With growing concerns about energy consumption and environmental impact, designing an energy-efficient data center is more important than ever. Considerations include the use of energy-efficient hardware, optimized cooling systems, and smart power management techniques. Efficient design not only reduces operational costs but also minimizes the environmental footprint of your data center. Striking the right balance between performance and sustainability is critical for long-term success.

Key Topology Considerations:

**Understanding Traditional Topologies**

Before diving into the leaf and spine architecture, it’s essential to understand the limitations of traditional data center topologies. Historically, data centers used a three-tier architecture consisting of core, aggregation, and access layers. While effective at the time, this model struggles to keep up with the demands of modern applications due to its limited scalability and potential for bottlenecks. As data center needs evolved, so too did the need for a more robust and scalable topology.

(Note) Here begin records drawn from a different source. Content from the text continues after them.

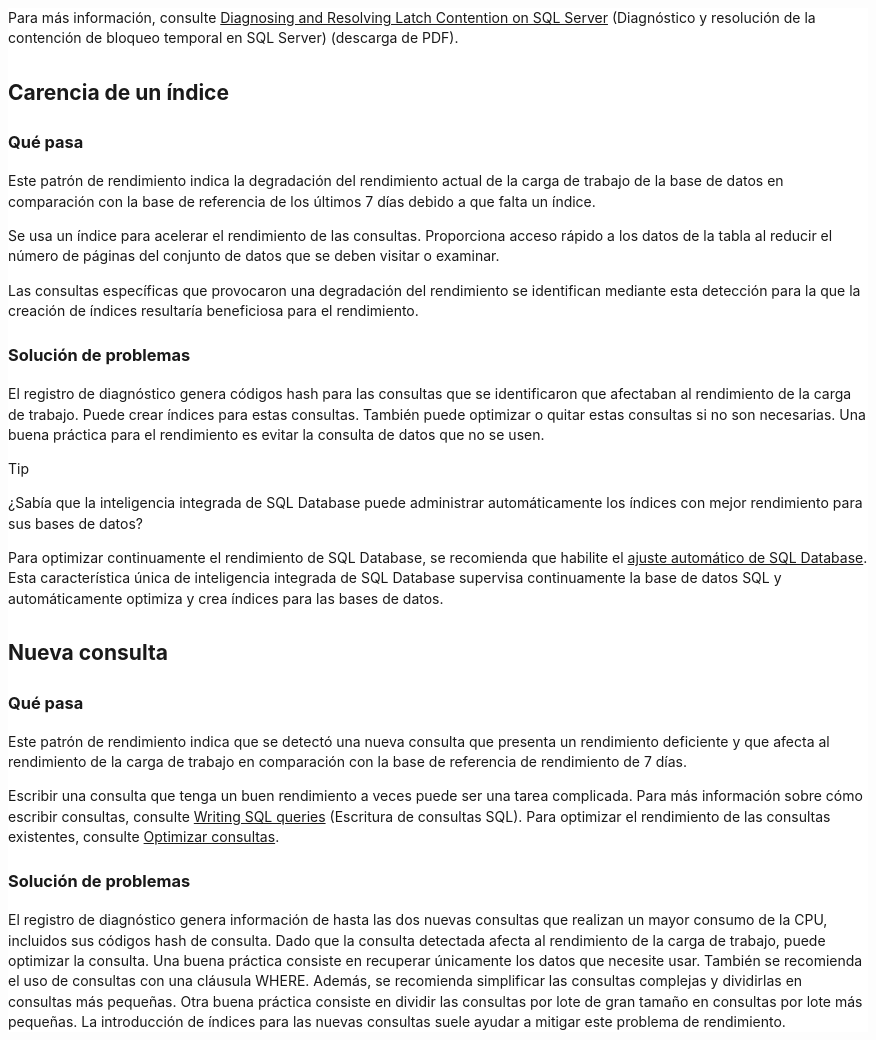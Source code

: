 Para más información, consulte [Diagnosing and Resolving Latch Contention on SQL Server](https://download.microsoft.com/download/B/9/E/B9EDF2CD-1DBF-4954-B81E-82522880A2DC/SQLServerLatchContention.pdf) (Diagnóstico y resolución de la contención de bloqueo temporal en SQL Server) (descarga de PDF).

## <a name="missing-index"></a>Carencia de un índice

### <a name="what-is-happening"></a>Qué pasa

Este patrón de rendimiento indica la degradación del rendimiento actual de la carga de trabajo de la base de datos en comparación con la base de referencia de los últimos 7 días debido a que falta un índice.

Se usa un índice para acelerar el rendimiento de las consultas. Proporciona acceso rápido a los datos de la tabla al reducir el número de páginas del conjunto de datos que se deben visitar o examinar.

Las consultas específicas que provocaron una degradación del rendimiento se identifican mediante esta detección para la que la creación de índices resultaría beneficiosa para el rendimiento.

### <a name="troubleshooting"></a>Solución de problemas

El registro de diagnóstico genera códigos hash para las consultas que se identificaron que afectaban al rendimiento de la carga de trabajo. Puede crear índices para estas consultas. También puede optimizar o quitar estas consultas si no son necesarias. Una buena práctica para el rendimiento es evitar la consulta de datos que no se usen.

> [!TIP]
> ¿Sabía que la inteligencia integrada de SQL Database puede administrar automáticamente los índices con mejor rendimiento para sus bases de datos?
>
> Para optimizar continuamente el rendimiento de SQL Database, se recomienda que habilite el [ajuste automático de SQL Database](sql-database-automatic-tuning.md). Esta característica única de inteligencia integrada de SQL Database supervisa continuamente la base de datos SQL y automáticamente optimiza y crea índices para las bases de datos.
>

## <a name="new-query"></a>Nueva consulta

### <a name="what-is-happening"></a>Qué pasa

Este patrón de rendimiento indica que se detectó una nueva consulta que presenta un rendimiento deficiente y que afecta al rendimiento de la carga de trabajo en comparación con la base de referencia de rendimiento de 7 días.

Escribir una consulta que tenga un buen rendimiento a veces puede ser una tarea complicada. Para más información sobre cómo escribir consultas, consulte [Writing SQL queries](https://msdn.microsoft.com/library/bb264565.aspx) (Escritura de consultas SQL). Para optimizar el rendimiento de las consultas existentes, consulte [Optimizar consultas](https://msdn.microsoft.com/library/ms176005.aspx).

### <a name="troubleshooting"></a>Solución de problemas

El registro de diagnóstico genera información de hasta las dos nuevas consultas que realizan un mayor consumo de la CPU, incluidos sus códigos hash de consulta. Dado que la consulta detectada afecta al rendimiento de la carga de trabajo, puede optimizar la consulta. Una buena práctica consiste en recuperar únicamente los datos que necesite usar. También se recomienda el uso de consultas con una cláusula WHERE. Además, se recomienda simplificar las consultas complejas y dividirlas en consultas más pequeñas. Otra buena práctica consiste en dividir las consultas por lote de gran tamaño en consultas por lote más pequeñas. La introducción de índices para las nuevas consultas suele ayudar a mitigar este problema de rendimiento.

**The Rise of Leaf and Spine Architecture**

Leaf and spine architecture addresses the limitations of traditional topologies by providing a more scalable and efficient solution. In this model, every leaf switch is connected to every spine switch, creating a non-blocking network fabric. This design ensures that data traffic can be routed with minimal latency and congestion, regardless of the source or destination. The uniformity and predictability of this architecture make it an attractive option for organizations looking to future-proof their data centers.

**Advantages of Leaf and Spine Topologies**

One of the primary benefits of leaf and spine architecture is its scalability. As data center demands grow, additional spine switches can be added without disrupting the existing network, allowing for seamless expansion. Additionally, this topology provides consistent performance by evenly distributing data loads across all available paths. The redundancy inherent in leaf and spine designs also enhances network reliability, minimizing the risk of downtime and ensuring uninterrupted service delivery.

**Implementing Leaf and Spine in Modern Data Centers**

Adopting a leaf and spine topology requires careful planning and execution. Organizations must assess their current infrastructure, consider future growth projections, and select the appropriate switches and cabling to support the architecture. While the initial investment may be higher than that of traditional models, the long-term benefits of scalability, performance, and reliability make it a worthwhile endeavor for businesses aiming to stay competitive in the digital landscape.

Traditional Tree-Based Topologies

We have tree-based topologies on the opposite side of a spine-leaf switch design. Tree-based topologies have been the mainstay of data center networks. Traditionally, Cisco has recommended a multi-tier tree-based data center topology, as depicted in the diagram below.

These networks are characterized by aggregation pairs ( AGGs ) that aggregate through many network points. Hosts connect to access or edge switches, which connect to distribution, and distribution connects to the core.

The core should offer no services ( firewall, load balancing, or WAAS ), and its central role is to forward packets as quickly as possible. The aggregation switches define the boundary for the Layer 2 domain, and to contain broadcast traffic to individual domains, VLANs are used to further subdivide traffic into segmented groups. This style of design operates very differently from spine-leaf architecture.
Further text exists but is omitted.